Assemblea ANM, Pignatone: "Attentati legati a indagini"

07-09-2010 18:25

Gli attentati intimidatori contro il procuratore generale di Reggio Calabria, Salvatore Di Landro, "devono essere inquadrati nella serie di intimidazioni a pubblici amministratori, giornalisti e magistrati e sono legati anche alle indagini ed ai processi portati avanti a Reggio Calabria". A dirlo è stato il procuratore di Reggio, Giuseppe Pignatone, parlando all'assemblea dell'Anm. "La 'ndrangheta - ha aggiunto - non e' solo estorsioni, omicidi e droga. La sua pericolosità deriva dalle collusioni con la borghesia mafiosa. La potenza e la pericolosità della 'ndrangheta, solo per citare i processi gia' noti, deriva dal politico che chiede voti alle cosche sperando di diventare assessore, il ché spiega anche certi problemi in settori come quello della sanità, dalle imprese che si mettono preventivamente d'accordo con le cosche, da un noto commerciante che informa il boss sui movimenti delle forze dell'ordine. In ogni categoria sociale, la connivenza aumenta il rischio di chi agisce e si espone".

"Se è vero - ha detto Pignatone - che la 'ndrangheta e' la forma più potente di criminalità chiediamo nuove norme, nuove risorse per uomini e mezzi. E' giusto dare atto del rafforzamento progressivo della forze di polizia e dell'aumento dei magistrati attuato dopo il 3 gennaio ma Reggio e la Calabria scontano ritardi di decenni. Serve di più.
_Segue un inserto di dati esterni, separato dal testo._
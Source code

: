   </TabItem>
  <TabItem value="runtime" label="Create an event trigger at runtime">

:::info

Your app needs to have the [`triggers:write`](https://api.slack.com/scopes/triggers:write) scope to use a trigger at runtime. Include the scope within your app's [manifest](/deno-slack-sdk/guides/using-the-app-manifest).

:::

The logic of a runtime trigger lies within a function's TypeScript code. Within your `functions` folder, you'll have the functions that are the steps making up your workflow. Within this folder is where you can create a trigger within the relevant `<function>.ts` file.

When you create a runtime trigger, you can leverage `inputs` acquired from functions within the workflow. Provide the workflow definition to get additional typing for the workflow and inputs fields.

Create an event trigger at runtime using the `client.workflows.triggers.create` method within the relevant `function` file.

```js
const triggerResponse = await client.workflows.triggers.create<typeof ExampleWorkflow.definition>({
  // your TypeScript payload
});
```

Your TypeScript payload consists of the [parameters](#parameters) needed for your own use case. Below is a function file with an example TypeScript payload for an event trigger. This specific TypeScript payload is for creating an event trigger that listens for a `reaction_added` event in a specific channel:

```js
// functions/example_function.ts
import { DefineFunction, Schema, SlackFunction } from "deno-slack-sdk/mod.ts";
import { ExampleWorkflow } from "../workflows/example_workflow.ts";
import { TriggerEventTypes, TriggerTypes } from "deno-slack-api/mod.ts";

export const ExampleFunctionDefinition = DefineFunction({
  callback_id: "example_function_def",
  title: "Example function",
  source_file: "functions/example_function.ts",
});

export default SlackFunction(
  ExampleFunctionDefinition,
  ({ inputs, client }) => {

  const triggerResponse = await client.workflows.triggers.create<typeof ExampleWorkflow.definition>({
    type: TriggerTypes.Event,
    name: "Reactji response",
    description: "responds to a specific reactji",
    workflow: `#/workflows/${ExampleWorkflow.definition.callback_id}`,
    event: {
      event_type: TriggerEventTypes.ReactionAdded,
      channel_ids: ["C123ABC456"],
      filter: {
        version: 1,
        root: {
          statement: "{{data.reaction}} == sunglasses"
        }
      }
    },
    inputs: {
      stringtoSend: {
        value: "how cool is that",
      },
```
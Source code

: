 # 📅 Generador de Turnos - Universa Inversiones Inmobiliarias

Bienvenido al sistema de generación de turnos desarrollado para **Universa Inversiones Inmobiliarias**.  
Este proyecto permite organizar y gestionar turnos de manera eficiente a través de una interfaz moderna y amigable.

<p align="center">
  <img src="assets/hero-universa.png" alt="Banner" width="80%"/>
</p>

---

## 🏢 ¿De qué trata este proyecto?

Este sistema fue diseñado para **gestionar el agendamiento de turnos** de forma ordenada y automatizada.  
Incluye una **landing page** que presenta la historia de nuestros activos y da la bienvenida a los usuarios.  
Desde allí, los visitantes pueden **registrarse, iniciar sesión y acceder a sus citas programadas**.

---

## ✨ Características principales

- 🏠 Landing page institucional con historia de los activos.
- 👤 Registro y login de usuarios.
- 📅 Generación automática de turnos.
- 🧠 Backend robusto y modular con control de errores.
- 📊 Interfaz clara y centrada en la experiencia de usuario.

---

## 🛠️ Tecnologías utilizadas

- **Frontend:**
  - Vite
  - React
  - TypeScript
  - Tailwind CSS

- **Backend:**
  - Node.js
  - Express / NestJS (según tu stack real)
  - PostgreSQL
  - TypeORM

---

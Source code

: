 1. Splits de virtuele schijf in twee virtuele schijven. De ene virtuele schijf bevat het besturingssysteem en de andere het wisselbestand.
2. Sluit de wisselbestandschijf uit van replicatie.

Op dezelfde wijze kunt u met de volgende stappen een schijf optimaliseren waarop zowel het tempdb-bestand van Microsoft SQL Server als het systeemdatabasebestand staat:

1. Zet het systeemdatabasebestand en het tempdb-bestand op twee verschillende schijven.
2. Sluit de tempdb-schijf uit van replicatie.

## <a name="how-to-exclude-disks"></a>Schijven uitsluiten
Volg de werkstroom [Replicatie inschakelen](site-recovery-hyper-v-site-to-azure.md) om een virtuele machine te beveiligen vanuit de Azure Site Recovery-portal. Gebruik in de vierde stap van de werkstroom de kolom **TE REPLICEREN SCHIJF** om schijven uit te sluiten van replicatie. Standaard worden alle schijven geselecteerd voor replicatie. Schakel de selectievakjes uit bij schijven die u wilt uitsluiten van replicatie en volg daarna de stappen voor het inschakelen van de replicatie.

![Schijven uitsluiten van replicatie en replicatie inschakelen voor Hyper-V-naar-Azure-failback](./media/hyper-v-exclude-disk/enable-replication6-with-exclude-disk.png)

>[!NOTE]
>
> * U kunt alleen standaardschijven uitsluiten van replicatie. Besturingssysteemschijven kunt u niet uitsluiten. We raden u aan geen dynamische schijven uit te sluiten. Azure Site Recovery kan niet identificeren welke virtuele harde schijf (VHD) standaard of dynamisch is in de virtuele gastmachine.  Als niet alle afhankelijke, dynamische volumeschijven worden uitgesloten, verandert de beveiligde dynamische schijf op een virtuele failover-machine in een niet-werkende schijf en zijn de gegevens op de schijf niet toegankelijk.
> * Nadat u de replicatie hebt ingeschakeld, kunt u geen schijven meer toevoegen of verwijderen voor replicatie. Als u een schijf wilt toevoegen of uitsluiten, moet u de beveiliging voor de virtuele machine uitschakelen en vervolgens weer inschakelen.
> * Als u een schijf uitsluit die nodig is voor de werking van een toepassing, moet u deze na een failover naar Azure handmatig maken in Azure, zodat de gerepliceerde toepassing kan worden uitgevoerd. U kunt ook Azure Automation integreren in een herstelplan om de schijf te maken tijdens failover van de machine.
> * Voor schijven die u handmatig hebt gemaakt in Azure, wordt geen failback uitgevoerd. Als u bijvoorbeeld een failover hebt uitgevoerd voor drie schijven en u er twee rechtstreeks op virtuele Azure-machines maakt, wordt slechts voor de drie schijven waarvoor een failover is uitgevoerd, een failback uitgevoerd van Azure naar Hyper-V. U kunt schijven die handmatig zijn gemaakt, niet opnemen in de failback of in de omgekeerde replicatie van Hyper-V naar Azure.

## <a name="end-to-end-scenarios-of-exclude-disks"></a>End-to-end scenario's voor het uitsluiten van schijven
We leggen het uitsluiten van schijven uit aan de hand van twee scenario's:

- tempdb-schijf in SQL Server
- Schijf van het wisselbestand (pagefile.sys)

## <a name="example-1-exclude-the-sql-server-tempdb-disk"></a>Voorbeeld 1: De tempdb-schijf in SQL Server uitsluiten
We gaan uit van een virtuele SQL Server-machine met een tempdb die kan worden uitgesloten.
Chiediamo uno sforzo eccezionale dello Stato, ma chiediamo anche agli Enti locali di contribuire con personale amministrativo alle esigenze degli uffici giudiziari". "La Procura di Reggio Calabria - ha concluso Pignatone - continuerà a svolgere indagini a 360 gradi e procederà verso tutti coloro per i quali ci sono elementi idonei a sostenere l'accusa".